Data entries
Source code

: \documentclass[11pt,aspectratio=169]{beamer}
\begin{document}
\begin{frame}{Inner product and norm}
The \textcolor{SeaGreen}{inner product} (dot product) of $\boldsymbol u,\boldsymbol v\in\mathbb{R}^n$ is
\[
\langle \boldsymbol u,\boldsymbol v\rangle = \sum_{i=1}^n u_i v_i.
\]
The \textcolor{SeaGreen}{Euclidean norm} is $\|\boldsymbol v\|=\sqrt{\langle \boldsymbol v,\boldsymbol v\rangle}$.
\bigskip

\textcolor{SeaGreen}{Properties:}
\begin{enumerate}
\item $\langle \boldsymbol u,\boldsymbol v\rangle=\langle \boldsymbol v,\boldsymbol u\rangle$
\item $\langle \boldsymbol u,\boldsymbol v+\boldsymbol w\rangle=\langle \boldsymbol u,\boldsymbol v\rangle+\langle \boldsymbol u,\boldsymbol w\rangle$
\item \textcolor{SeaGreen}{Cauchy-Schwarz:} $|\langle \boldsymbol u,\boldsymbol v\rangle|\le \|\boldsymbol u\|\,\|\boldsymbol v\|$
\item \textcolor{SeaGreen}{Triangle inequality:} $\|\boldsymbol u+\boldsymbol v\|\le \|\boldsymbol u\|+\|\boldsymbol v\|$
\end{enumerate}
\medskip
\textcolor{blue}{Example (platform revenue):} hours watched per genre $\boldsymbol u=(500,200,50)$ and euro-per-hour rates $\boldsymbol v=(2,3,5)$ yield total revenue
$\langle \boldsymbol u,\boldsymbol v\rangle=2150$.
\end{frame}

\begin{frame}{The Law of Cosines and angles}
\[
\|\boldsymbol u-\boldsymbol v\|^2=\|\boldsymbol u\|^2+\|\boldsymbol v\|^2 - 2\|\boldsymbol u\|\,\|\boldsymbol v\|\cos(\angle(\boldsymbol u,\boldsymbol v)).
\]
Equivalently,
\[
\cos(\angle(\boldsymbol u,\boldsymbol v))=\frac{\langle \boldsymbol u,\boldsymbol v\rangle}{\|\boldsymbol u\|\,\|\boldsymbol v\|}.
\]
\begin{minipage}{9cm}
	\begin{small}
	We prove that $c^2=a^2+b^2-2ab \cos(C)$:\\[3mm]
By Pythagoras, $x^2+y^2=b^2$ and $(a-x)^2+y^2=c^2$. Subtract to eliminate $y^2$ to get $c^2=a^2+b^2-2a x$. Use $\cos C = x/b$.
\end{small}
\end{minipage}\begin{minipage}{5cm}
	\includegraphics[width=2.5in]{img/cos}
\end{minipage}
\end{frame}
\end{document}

Exercise objective
Among the entries above, how many lines have the string "norm" in them? Only the number should be given.

Solution for this task
2